### EXERCISE INSTRUCTIONS
Total the lines of the entries below that hold the string "微信小程序", then write only that total.

### INPUT FOR THIS TASK

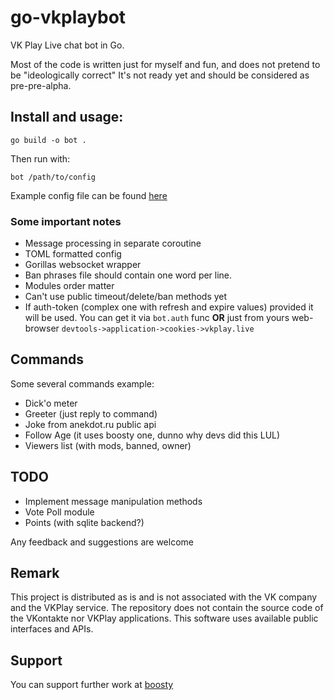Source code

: # go-vkplaybot
VK Play Live chat bot in Go.

Most of the code is written just for myself and fun, and does not pretend to be "ideologically correct"
It's not ready yet and should be considered as pre-pre-alpha.

## Install and usage:

```
go build -o bot .
```
Then run with:
```
bot /path/to/config
```
Example config file can be found [here](https://github.com/knvk/go-vkplaybot/blob/main/config.cfg)

### Some important notes
- Message processing in separate coroutine
- TOML formatted config
- Gorillas websocket wrapper
- Ban phrases file should contain one word per line. 
- Modules order matter
- Can't use public timeout/delete/ban methods yet
- If auth-token (complex one with refresh and expire values) provided it will be used. You can get it via `bot.auth` func 
  **OR** just from yours web-browser `devtools->application->cookies->vkplay.live`
 
## Commands

Some several commands example:
- Dick'o meter
- Greeter (just reply to command)
- Joke from anekdot.ru public api
- Follow Age (it uses boosty one, dunno why devs did this LUL)
- Viewers list (with mods, banned, owner)

## TODO

- Implement message manipulation methods
- Vote Poll module
- Points (with sqlite backend?)

Any feedback and suggestions are welcome

## Remark
This project is distributed as is and is not associated with the VK company and the VKPlay service. The repository does not contain the source code of the VKontakte nor VKPlay applications. This software uses available public interfaces and APIs.

## Support

You can support further work at [boosty](https://boosty.to/divanic)
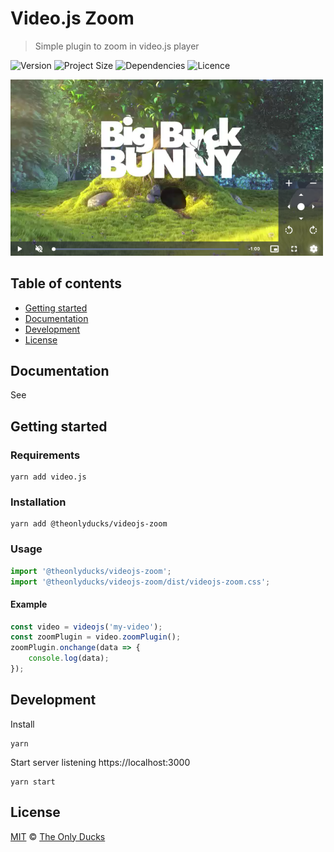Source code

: # Video.js Zoom

> Simple plugin to zoom in video.js player


![Version](https://img.shields.io/github/package-json/v/theonlyducks/videojs-zoom)
![Project Size](https://img.shields.io/bundlephobia/min/@theonlyducks/videojs-zoom@latest)
![Dependencies](https://img.shields.io/github/languages/top/theonlyducks/videojs-zoom)
![Licence](https://img.shields.io/github/license/theonlyducks/videojs-zoom)

<img src="./preview.png" width="500" height="auto">

## Table of contents

- [Getting started](#getting-started)
- [Documentation](#documentation)
- [Development](#development)
- [License](#license)

## Documentation

See

## Getting started

### Requirements

```shell
yarn add video.js
```

### Installation

```shell
yarn add @theonlyducks/videojs-zoom
```

### Usage

```js
import '@theonlyducks/videojs-zoom';
import '@theonlyducks/videojs-zoom/dist/videojs-zoom.css';
```

#### Example

```js
const video = videojs('my-video');
const zoomPlugin = video.zoomPlugin();
zoomPlugin.onchange(data => {
	console.log(data);
});
```

## Development

Install

```shell
yarn
```

Start server listening https://localhost:3000

```shell
yarn start
```

## License

[MIT](https://opensource.org/licenses/MIT) © [The Only Ducks](https://github.com/theonlyducks)
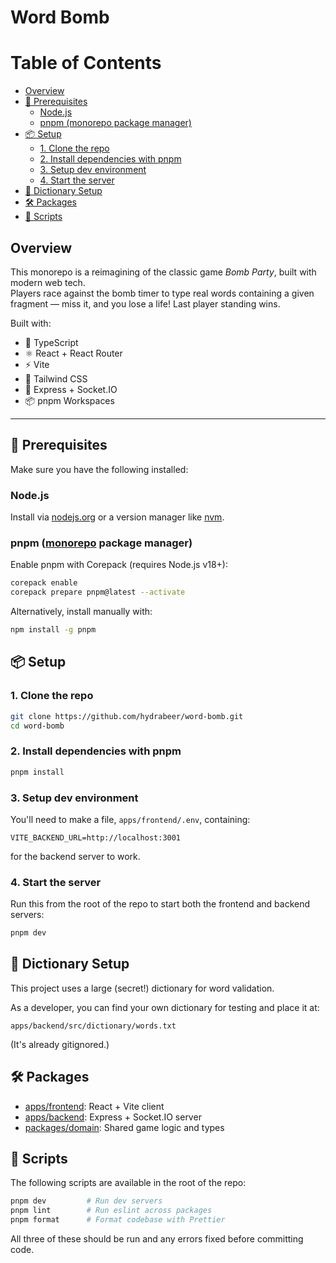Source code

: # Word Bomb

# Table of Contents

- [Overview](#overview)
- [🧰 Prerequisites](#-prerequisites)
  - [Node.js](#nodejs)
  - [pnpm (monorepo package manager)](#pnpm-monorepo-package-manager)
- [📦 Setup](#-setup)
  - [1. Clone the repo](#1-clone-the-repo)
  - [2. Install dependencies with pnpm](#2-install-dependencies-with-pnpm)
  - [3. Setup dev environment](#3-setup-dev-environment)
  - [4. Start the server](#4-start-the-server)
- [🔐 Dictionary Setup](#-dictionary-setup)
- [🛠 Packages](#-packages)
- [🧪 Scripts](#-scripts)

## Overview

This monorepo is a reimagining of the classic game _Bomb Party_, built with
modern web tech.  
Players race against the bomb timer to type real words containing a given
fragment — miss it, and
you lose a life! Last player standing wins.

Built with:

- 🧠 TypeScript
- ⚛️ React + React Router
- ⚡ Vite
- 🎨 Tailwind CSS
- 📡 Express + Socket.IO
- 📦 pnpm Workspaces

---

## 🧰 Prerequisites

Make sure you have the following installed:

### Node.js

Install via [nodejs.org](https://nodejs.org/) or a version manager
like [nvm](https://github.com/nvm-sh/nvm).

### pnpm ([monorepo](https://monorepo.tools/#what-is-a-monorepo) package manager)

Enable pnpm with Corepack (requires Node.js v18+):

```bash
corepack enable
corepack prepare pnpm@latest --activate
```

Alternatively, install manually with:

```bash
npm install -g pnpm
```

## 📦 Setup

### 1. Clone the repo

```bash
git clone https://github.com/hydrabeer/word-bomb.git
cd word-bomb
```

### 2. Install dependencies with pnpm

```bash
pnpm install
```

### 3. Setup dev environment

You'll need to make a file, `apps/frontend/.env`, containing:

```.dotenv
VITE_BACKEND_URL=http://localhost:3001
```

for the backend server to work.

### 4. Start the server

Run this from the root of the repo to start both the frontend and backend servers:

```bash
pnpm dev
```

## 🔐 Dictionary Setup

This project uses a large (secret!) dictionary for word validation.

As a developer, you can find your own dictionary for testing and place it at:

```
apps/backend/src/dictionary/words.txt
```

(It's already gitignored.)

## 🛠 Packages

- [apps/frontend](apps/frontend): React + Vite client
- [apps/backend](apps/backend): Express + Socket.IO server
- [packages/domain](packages/domain): Shared game logic and types

## 🧪 Scripts

The following scripts are available in the root of the repo:

```bash
pnpm dev         # Run dev servers
pnpm lint        # Run eslint across packages
pnpm format      # Format codebase with Prettier
```

All three of these should be run and any errors fixed before committing code.
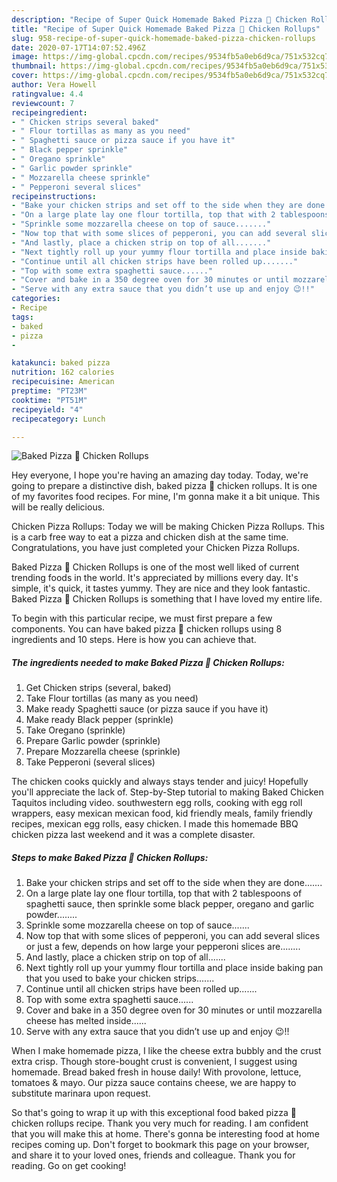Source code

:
 ```yaml
---
description: "Recipe of Super Quick Homemade Baked Pizza 🍕 Chicken Rollups"
title: "Recipe of Super Quick Homemade Baked Pizza 🍕 Chicken Rollups"
slug: 958-recipe-of-super-quick-homemade-baked-pizza-chicken-rollups
date: 2020-07-17T14:07:52.496Z
image: https://img-global.cpcdn.com/recipes/9534fb5a0eb6d9ca/751x532cq70/baked-pizza-🍕-chicken-rollups-recipe-main-photo.jpg
thumbnail: https://img-global.cpcdn.com/recipes/9534fb5a0eb6d9ca/751x532cq70/baked-pizza-🍕-chicken-rollups-recipe-main-photo.jpg
cover: https://img-global.cpcdn.com/recipes/9534fb5a0eb6d9ca/751x532cq70/baked-pizza-🍕-chicken-rollups-recipe-main-photo.jpg
author: Vera Howell
ratingvalue: 4.4
reviewcount: 7
recipeingredient:
- " Chicken strips several baked"
- " Flour tortillas as many as you need"
- " Spaghetti sauce or pizza sauce if you have it"
- " Black pepper sprinkle"
- " Oregano sprinkle"
- " Garlic powder sprinkle"
- " Mozzarella cheese sprinkle"
- " Pepperoni several slices"
recipeinstructions:
- "Bake your chicken strips and set off to the side when they are done......."
- "On a large plate lay one flour tortilla, top that with 2 tablespoons of spaghetti sauce, then sprinkle some black pepper, oregano and garlic powder........"
- "Sprinkle some mozzarella cheese on top of sauce......."
- "Now top that with some slices of pepperoni, you can add several slices or just a few, depends on how large your pepperoni slices are........"
- "And lastly, place a chicken strip on top of all......."
- "Next tightly roll up your yummy flour tortilla and place inside baking pan that you used to bake your chicken strips......."
- "Continue until all chicken strips have been rolled up......."
- "Top with some extra spaghetti sauce......"
- "Cover and bake in a 350 degree oven for 30 minutes or until mozzarella cheese has melted inside......"
- "Serve with any extra sauce that you didn’t use up and enjoy 😉!!"
categories:
- Recipe
tags:
- baked
- pizza
- 

katakunci: baked pizza  
nutrition: 162 calories
recipecuisine: American
preptime: "PT23M"
cooktime: "PT51M"
recipeyield: "4"
recipecategory: Lunch

---
```



![Baked Pizza 🍕 Chicken Rollups](https://img-global.cpcdn.com/recipes/9534fb5a0eb6d9ca/751x532cq70/baked-pizza-🍕-chicken-rollups-recipe-main-photo.jpg)

Hey everyone, I hope you're having an amazing day today. Today, we're going to prepare a distinctive dish, baked pizza 🍕 chicken rollups. It is one of my favorites food recipes. For mine, I'm gonna make it a bit unique. This will be really delicious.

Chicken Pizza Rollups: Today we will be making Chicken Pizza Rollups. This is a carb free way to eat a pizza and chicken dish at the same time. Congratulations, you have just completed your Chicken Pizza Rollups.

Baked Pizza 🍕 Chicken Rollups is one of the most well liked of current trending foods in the world. It's appreciated by millions every day. It's simple, it's quick, it tastes yummy. They are nice and they look fantastic. Baked Pizza 🍕 Chicken Rollups is something that I have loved my entire life.


To begin with this particular recipe, we must first prepare a few components. You can have baked pizza 🍕 chicken rollups using 8 ingredients and 10 steps. Here is how you can achieve that.

<!--inarticleads1-->

##### The ingredients needed to make Baked Pizza 🍕 Chicken Rollups:

1. Get  Chicken strips (several, baked)
1. Take  Flour tortillas (as many as you need)
1. Make ready  Spaghetti sauce (or pizza sauce if you have it)
1. Make ready  Black pepper (sprinkle)
1. Take  Oregano (sprinkle)
1. Prepare  Garlic powder (sprinkle)
1. Prepare  Mozzarella cheese (sprinkle)
1. Take  Pepperoni (several slices)


The chicken cooks quickly and always stays tender and juicy! Hopefully you&#39;ll appreciate the lack of. Step-by-Step tutorial to making Baked Chicken Taquitos including video. southwestern egg rolls, cooking with egg roll wrappers, easy mexican mexican food, kid friendly meals, family friendly recipes, mexican egg rolls, easy chicken. I made this homemade BBQ chicken pizza last weekend and it was a complete disaster. 

<!--inarticleads2-->

##### Steps to make Baked Pizza 🍕 Chicken Rollups:

1. Bake your chicken strips and set off to the side when they are done.......
1. On a large plate lay one flour tortilla, top that with 2 tablespoons of spaghetti sauce, then sprinkle some black pepper, oregano and garlic powder........
1. Sprinkle some mozzarella cheese on top of sauce.......
1. Now top that with some slices of pepperoni, you can add several slices or just a few, depends on how large your pepperoni slices are........
1. And lastly, place a chicken strip on top of all.......
1. Next tightly roll up your yummy flour tortilla and place inside baking pan that you used to bake your chicken strips.......
1. Continue until all chicken strips have been rolled up.......
1. Top with some extra spaghetti sauce......
1. Cover and bake in a 350 degree oven for 30 minutes or until mozzarella cheese has melted inside......
1. Serve with any extra sauce that you didn’t use up and enjoy 😉!!


When I make homemade pizza, I like the cheese extra bubbly and the crust extra crisp. Though store-bought crust is convenient, I suggest using homemade. Bread baked fresh in house daily! With provolone, lettuce, tomatoes &amp; mayo. Our pizza sauce contains cheese, we are happy to substitute marinara upon request. 

So that's going to wrap it up with this exceptional food baked pizza 🍕 chicken rollups recipe. Thank you very much for reading. I am confident that you will make this at home. There's gonna be interesting food at home recipes coming up. Don't forget to bookmark this page on your browser, and share it to your loved ones, friends and colleague. Thank you for reading. Go on get cooking!
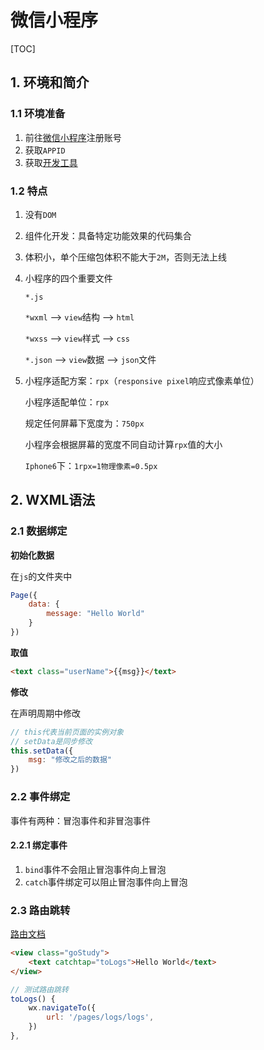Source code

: # 微信小程序

[TOC]

## 1. 环境和简介

### 1.1 环境准备

1. 前往[微信小程序](https://mp.weixin.qq.com/cgi-bin/wx?token=&lang=zh_CN)注册账号
2. 获取`APPID`
3. 获取[开发工具](https://developers.weixin.qq.com/miniprogram/dev/devtools/download.html)

### 1.2 特点

1. 没有`DOM`

2. 组件化开发：具备特定功能效果的代码集合

3. 体积小，单个压缩包体积不能大于`2M`，否则无法上线

4. 小程序的四个重要文件

   `*.js`

   `*wxml` --> `view`结构 --> `html`

   `*wxss` --> `view`样式 --> `css`

   `*.json` --> `view`数据 --> `json`文件

5. 小程序适配方案：`rpx`（`responsive pixel`响应式像素单位）

   小程序适配单位：`rpx`

   规定任何屏幕下宽度为：`750px`

   小程序会根据屏幕的宽度不同自动计算`rpx`值的大小

   `Iphone6`下：`1rpx=1物理像素=0.5px`

## 2. WXML语法

### 2.1 数据绑定

**初始化数据**

在`js`的文件夹中

```js
Page({
	data: {
		message: "Hello World"
	}
})
```

**取值**

```html
<text class="userName">{{msg}}</text>
```

**修改**

在声明周期中修改

```js
// this代表当前页面的实例对象
// setData是同步修改
this.setData({
	msg: "修改之后的数据"
})
```

### 2.2 事件绑定

事件有两种：冒泡事件和非冒泡事件

#### 2.2.1 绑定事件

1. `bind`事件不会阻止冒泡事件向上冒泡
2. `catch`事件绑定可以阻止冒泡事件向上冒泡

### 2.3 路由跳转

[路由文档](https://developers.weixin.qq.com/miniprogram/dev/api/route/wx.switchTab.html)

```html
<view class="goStudy">
	<text catchtap="toLogs">Hello World</text>
</view>
```

```js
// 测试路由跳转
toLogs() {
    wx.navigateTo({
    	url: '/pages/logs/logs',
    })
},
```


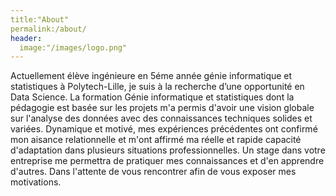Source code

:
 ```yaml
---
title:"About"
permalink:/about/
header:
  image:"/images/logo.png"
---
```

Actuellement élève ingénieure en 5éme année génie informatique et statistiques à Polytech-Lille, je suis à la recherche d’une opportunité en Data Science.
La formation Génie informatique et statistiques dont la pédagogie est basée sur les projets m'a permis d'avoir une vision globale sur l'analyse des données avec des connaissances techniques solides et variées. Dynamique et motivé, mes expériences précédentes ont confirmé mon aisance relationnelle et m'ont affirmé ma réelle et rapide capacité d'adaptation dans plusieurs situations professionnelles.
Un stage dans votre entreprise me permettra de pratiquer mes connaissances et d'en apprendre d'autres.
Dans l'attente de vous rencontrer afin de vous exposer mes motivations.
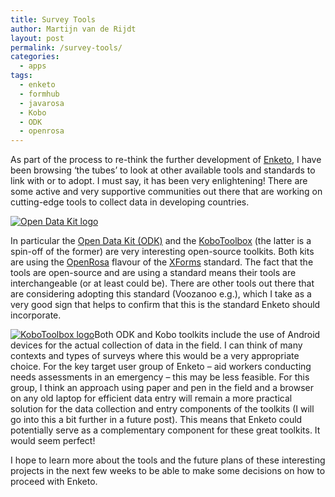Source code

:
 ```yaml
---
title: Survey Tools
author: Martijn van de Rijdt
layout: post
permalink: /survey-tools/
categories:
  - apps
tags:
  - enketo
  - formhub
  - javarosa
  - Kobo
  - ODK
  - openrosa
---
```

As part of the process to re-think the further development of [Enketo][1], I have been browsing ‘the tubes’ to look at other available tools and standards to link with or to adopt. I must say, it has been very enlightening! There are some active and very supportive communities out there that are working on cutting-edge tools to collect data in developing countries.

 [1]: ../an-introduction-to-rapaide/ "An Introduction to Rapaide"

[![Open Data Kit logo][2]][3]

 [2]: ../files/2012/02/odk_logo.png
 [3]: http://opendatakit.org "OpenDataKit website"

In particular the [Open Data Kit (ODK)][3] and the [KoboToolbox][4] (the latter is a spin-off of the former) are very interesting open-source toolkits. Both kits are using the [OpenRosa][5] flavour of the [XForms][6] standard. The fact that the tools are open-source and are using a standard means their tools are interchangeable (or at least could be). There are other tools out there that are considering adopting this standard (Voozanoo e.g.), which I take as a very good sign that helps to confirm that this is the standard Enketo should incorporate.

 [3]: http://opendatakit.org/
 [4]: http://www.kobotoolbox.org/
 [5]: http://www.dimagi.com/javarosa/ "OpenRosa description on Dimagi web site"
 [6]: http://en.wikipedia.org/wiki/XForms "XForms description on wikipedia"

[![KoboToolbox logo][7]][8]Both ODK and Kobo toolkits include the use of Android devices for the actual collection of data in the field. I can think of many contexts and types of surveys where this would be a very appropriate choice. For the key target user group of Enketo – aid workers conducting needs assessments in an emergency – this may be less feasible. For this group, I think an approach using paper and pen in the field and a browser on any old laptop for efficient data entry will remain a more practical solution for the data collection and entry components of the toolkits (I will go into this a bit further in a future post). This means that Enketo could potentially serve as a complementary component for these great toolkits. It would seem perfect!

 [7]: ../files/2012/02/kobotoolbox_logo-300x71.jpg
 [8]: http://kobotoolbox.org

I hope to learn more about the tools and the future plans of these interesting projects in the next few weeks to be able to make some decisions on how to proceed with Enketo.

### YOUR SOLUTION
2